> [About this task]:
Look through the records and copy every line in which "step" appears.
Start of Provided entries
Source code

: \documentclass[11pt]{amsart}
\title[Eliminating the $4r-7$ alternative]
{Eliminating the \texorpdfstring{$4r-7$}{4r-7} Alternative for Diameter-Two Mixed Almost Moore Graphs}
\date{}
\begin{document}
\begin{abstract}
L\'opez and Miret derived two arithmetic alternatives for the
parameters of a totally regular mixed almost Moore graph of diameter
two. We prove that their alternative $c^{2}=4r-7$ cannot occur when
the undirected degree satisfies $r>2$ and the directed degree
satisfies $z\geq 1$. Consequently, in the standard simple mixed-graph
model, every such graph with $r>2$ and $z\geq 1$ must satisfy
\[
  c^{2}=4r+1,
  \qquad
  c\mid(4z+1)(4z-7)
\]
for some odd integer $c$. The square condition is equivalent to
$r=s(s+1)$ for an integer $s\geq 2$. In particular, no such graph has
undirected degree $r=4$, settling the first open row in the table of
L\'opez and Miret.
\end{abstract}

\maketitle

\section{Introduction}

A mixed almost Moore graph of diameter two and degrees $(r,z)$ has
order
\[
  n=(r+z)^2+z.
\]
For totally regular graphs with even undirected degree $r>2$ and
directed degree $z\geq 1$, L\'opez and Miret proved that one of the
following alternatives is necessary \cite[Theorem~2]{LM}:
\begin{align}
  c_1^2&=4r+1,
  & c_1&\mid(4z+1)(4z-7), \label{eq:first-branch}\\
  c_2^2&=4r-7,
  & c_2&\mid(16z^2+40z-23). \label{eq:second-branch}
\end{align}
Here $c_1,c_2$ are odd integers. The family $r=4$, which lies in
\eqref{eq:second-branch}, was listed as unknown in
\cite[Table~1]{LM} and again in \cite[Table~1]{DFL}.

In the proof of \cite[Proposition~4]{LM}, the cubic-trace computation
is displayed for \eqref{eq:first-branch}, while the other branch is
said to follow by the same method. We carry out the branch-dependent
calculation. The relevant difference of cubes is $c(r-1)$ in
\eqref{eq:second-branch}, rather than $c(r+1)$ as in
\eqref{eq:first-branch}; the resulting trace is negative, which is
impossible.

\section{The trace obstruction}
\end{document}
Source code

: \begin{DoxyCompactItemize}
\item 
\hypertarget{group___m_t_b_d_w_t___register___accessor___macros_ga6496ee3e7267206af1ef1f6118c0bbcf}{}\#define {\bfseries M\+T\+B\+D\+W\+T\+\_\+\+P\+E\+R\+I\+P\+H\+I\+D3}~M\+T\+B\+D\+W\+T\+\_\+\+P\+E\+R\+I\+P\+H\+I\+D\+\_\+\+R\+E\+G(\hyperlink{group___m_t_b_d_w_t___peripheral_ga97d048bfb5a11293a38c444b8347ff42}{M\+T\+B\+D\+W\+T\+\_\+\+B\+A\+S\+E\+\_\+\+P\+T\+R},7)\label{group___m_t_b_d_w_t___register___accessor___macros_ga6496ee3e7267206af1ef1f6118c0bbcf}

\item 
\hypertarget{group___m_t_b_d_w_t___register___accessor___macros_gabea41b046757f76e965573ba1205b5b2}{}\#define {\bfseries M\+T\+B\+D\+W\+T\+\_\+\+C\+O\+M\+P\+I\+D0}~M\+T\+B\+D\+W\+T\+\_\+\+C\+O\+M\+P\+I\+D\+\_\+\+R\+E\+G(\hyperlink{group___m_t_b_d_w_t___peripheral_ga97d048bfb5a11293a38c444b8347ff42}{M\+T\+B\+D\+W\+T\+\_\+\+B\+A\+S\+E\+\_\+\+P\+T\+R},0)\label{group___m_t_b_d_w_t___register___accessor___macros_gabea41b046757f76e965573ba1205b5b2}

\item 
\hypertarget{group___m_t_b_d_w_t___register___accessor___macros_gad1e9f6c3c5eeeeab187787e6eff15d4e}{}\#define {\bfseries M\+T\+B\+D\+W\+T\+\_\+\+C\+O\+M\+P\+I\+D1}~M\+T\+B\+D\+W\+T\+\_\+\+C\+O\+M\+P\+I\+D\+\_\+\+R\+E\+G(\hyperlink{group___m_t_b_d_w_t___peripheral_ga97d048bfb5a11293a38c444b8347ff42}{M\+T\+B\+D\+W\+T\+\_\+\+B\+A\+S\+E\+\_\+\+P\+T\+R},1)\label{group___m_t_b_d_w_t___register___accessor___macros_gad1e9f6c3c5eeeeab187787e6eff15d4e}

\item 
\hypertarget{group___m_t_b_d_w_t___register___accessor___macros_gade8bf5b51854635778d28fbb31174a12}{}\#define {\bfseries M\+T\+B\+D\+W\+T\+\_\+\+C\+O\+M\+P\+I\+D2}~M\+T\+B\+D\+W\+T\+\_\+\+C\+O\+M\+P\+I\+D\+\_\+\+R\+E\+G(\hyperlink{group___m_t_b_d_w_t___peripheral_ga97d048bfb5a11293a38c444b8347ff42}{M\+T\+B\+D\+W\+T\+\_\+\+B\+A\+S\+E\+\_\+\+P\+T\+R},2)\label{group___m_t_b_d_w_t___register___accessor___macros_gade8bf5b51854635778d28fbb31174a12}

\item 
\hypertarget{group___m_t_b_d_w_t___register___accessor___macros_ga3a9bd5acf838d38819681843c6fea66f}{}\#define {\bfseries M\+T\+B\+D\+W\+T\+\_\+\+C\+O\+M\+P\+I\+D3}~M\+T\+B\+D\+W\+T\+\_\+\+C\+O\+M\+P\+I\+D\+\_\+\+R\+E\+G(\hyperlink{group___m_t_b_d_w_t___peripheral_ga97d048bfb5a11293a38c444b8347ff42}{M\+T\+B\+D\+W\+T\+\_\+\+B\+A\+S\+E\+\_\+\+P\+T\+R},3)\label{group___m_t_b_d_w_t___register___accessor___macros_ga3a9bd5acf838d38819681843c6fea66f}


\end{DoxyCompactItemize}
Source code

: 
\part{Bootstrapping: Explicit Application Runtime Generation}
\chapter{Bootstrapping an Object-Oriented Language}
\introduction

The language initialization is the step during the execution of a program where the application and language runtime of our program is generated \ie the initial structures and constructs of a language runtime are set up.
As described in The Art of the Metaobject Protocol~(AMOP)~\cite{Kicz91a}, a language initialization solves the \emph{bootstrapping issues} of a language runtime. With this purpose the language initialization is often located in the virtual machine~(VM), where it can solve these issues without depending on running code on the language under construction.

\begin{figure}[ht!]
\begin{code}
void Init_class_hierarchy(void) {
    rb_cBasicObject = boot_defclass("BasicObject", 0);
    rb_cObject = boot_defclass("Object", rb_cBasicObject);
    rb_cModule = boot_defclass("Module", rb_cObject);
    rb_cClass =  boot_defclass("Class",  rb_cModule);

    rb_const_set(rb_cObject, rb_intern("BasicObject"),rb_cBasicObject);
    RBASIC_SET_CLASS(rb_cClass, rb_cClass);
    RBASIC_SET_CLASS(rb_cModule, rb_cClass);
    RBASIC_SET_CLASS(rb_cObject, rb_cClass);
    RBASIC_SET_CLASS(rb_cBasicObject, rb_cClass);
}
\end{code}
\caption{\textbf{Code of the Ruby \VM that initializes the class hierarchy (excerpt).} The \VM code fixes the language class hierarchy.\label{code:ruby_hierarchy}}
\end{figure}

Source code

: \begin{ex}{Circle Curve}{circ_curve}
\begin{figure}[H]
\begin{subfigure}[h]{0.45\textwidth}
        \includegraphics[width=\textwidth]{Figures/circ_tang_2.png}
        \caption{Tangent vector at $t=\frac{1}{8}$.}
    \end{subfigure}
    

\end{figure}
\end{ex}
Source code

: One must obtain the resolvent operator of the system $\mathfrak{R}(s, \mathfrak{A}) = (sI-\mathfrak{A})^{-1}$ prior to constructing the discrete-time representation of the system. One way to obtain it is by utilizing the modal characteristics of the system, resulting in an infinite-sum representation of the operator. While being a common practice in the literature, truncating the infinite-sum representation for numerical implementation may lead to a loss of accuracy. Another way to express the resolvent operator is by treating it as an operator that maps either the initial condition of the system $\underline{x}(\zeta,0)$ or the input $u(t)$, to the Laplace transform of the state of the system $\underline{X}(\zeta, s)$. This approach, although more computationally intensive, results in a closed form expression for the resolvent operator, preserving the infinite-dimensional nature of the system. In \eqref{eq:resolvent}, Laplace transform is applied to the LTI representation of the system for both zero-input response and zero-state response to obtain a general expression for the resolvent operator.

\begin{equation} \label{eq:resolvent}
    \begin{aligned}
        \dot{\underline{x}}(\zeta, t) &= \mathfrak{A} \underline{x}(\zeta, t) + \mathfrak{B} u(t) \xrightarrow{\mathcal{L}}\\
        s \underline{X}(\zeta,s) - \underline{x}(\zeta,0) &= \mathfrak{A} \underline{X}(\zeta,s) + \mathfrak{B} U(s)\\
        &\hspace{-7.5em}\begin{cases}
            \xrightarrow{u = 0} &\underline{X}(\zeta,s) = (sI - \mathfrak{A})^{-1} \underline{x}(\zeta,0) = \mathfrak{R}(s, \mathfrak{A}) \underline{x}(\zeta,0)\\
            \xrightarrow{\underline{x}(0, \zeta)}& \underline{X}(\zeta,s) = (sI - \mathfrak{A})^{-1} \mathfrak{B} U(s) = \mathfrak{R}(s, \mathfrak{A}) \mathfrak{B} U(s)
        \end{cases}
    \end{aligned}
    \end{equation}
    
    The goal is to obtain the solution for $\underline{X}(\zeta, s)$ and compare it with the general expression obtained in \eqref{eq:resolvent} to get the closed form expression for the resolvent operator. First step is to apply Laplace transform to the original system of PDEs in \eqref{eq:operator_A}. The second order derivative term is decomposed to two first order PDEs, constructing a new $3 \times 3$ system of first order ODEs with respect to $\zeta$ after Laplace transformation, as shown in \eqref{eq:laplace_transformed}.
End of Provided entries
> [Output of the task]:
The language initialization is the step during the execution of a program where the application and language runtime of our program is generated \ie the initial structures and constructs of a language runtime are set up.
    The goal is to obtain the solution for $\underline{X}(\zeta, s)$ and compare it with the general expression obtained in \eqref{eq:resolvent} to get the closed form expression for the resolvent operator. First step is to apply Laplace transform to the original system of PDEs in \eqref{eq:operator_A}. The second order derivative term is decomposed to two first order PDEs, constructing a new $3 \times 3$ system of first order ODEs with respect to $\zeta$ after Laplace transformation, as shown in \eqref{eq:laplace_transformed}.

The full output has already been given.